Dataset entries
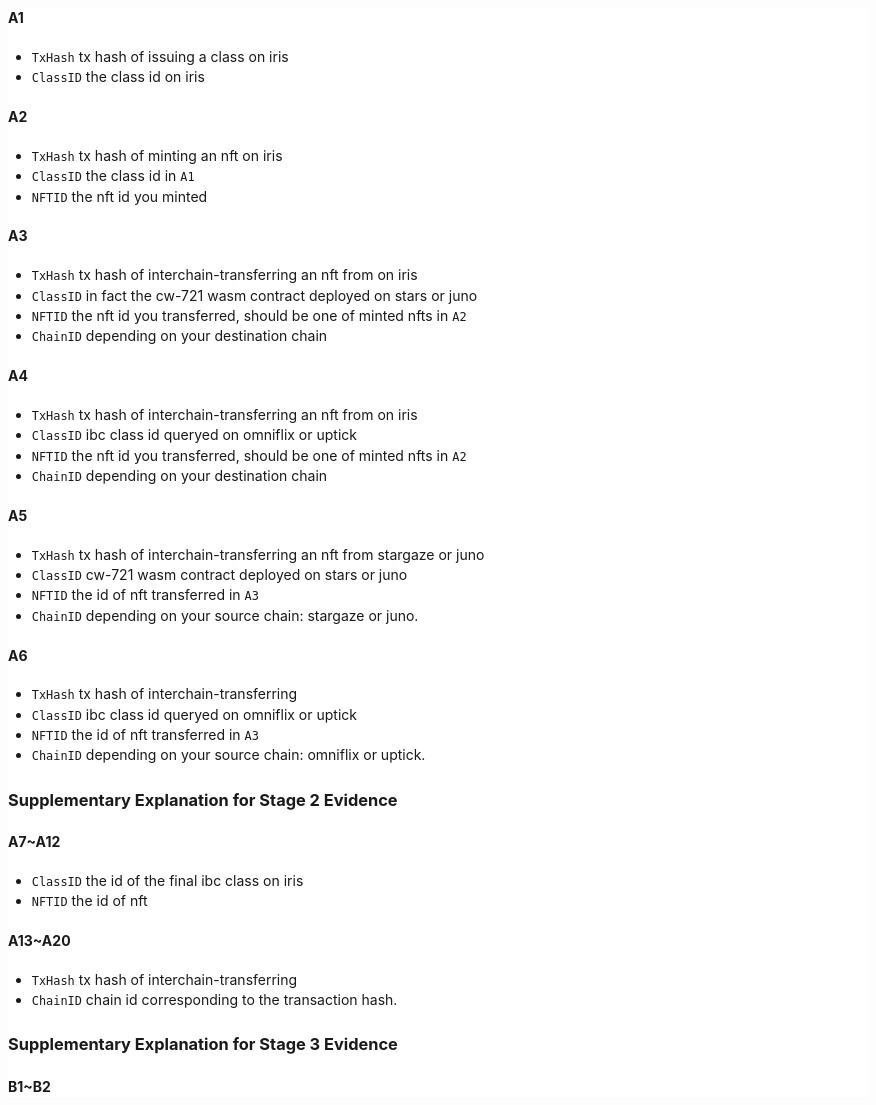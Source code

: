#### A1

- `TxHash` tx hash of issuing a class on iris
- `ClassID` the class id on iris

#### A2

- `TxHash` tx hash of minting an nft on iris
- `ClassID` the class id in `A1`
- `NFTID` the nft id you minted

#### A3

- `TxHash` tx hash of interchain-transferring an nft from on iris
- `ClassID` in fact the cw-721 wasm contract deployed on stars or juno 
- `NFTID` the nft id you transferred, should be one of minted nfts in `A2`
- `ChainID` depending on your destination chain

#### A4

- `TxHash` tx hash of interchain-transferring an nft from on iris
- `ClassID` ibc class id queryed on omniflix or uptick
- `NFTID` the nft id you transferred, should be one of minted nfts in `A2`
- `ChainID` depending on your destination chain

#### A5

- `TxHash` tx hash of interchain-transferring an nft from stargaze or juno
- `ClassID` cw-721 wasm contract deployed on stars or juno 
- `NFTID` the id of nft transferred in `A3`
- `ChainID` depending on your source chain: stargaze or juno.

#### A6

- `TxHash` tx hash of interchain-transferring
- `ClassID` ibc class id queryed on omniflix or uptick
- `NFTID` the id of nft transferred in `A3`
- `ChainID` depending on your source chain: omniflix or uptick.

### Supplementary Explanation for Stage 2 Evidence

#### A7~A12

- `ClassID` the id of the final ibc class on iris
- `NFTID` the id of nft

#### A13~A20

- `TxHash`  tx hash of interchain-transferring
- `ChainID`  chain id corresponding to the transaction hash.

### Supplementary Explanation for Stage 3 Evidence

#### B1~B2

### Work item
Apart from the images, the entries above must be returned without alteration.

### Task response
Source code

:#### A1

- `TxHash` tx hash of issuing a class on iris
- `ClassID` the class id on iris

#### A2

- `TxHash` tx hash of minting an nft on iris
- `ClassID` the class id in `A1`
- `NFTID` the nft id you minted

#### A3

- `TxHash` tx hash of interchain-transferring an nft from on iris
- `ClassID` in fact the cw-721 wasm contract deployed on stars or juno 
- `NFTID` the nft id you transferred, should be one of minted nfts in `A2`
- `ChainID` depending on your destination chain

#### A4

- `TxHash` tx hash of interchain-transferring an nft from on iris
- `ClassID` ibc class id queryed on omniflix or uptick
- `NFTID` the nft id you transferred, should be one of minted nfts in `A2`
- `ChainID` depending on your destination chain

#### A5

- `TxHash` tx hash of interchain-transferring an nft from stargaze or juno
- `ClassID` cw-721 wasm contract deployed on stars or juno 
- `NFTID` the id of nft transferred in `A3`
- `ChainID` depending on your source chain: stargaze or juno.

#### A6

- `TxHash` tx hash of interchain-transferring
- `ClassID` ibc class id queryed on omniflix or uptick
- `NFTID` the id of nft transferred in `A3`
- `ChainID` depending on your source chain: omniflix or uptick.

### Supplementary Explanation for Stage 2 Evidence

#### A7~A12

- `ClassID` the id of the final ibc class on iris
- `NFTID` the id of nft

#### A13~A20

- `TxHash`  tx hash of interchain-transferring
- `ChainID`  chain id corresponding to the transaction hash.

### Supplementary Explanation for Stage 3 Evidence

#### B1~B2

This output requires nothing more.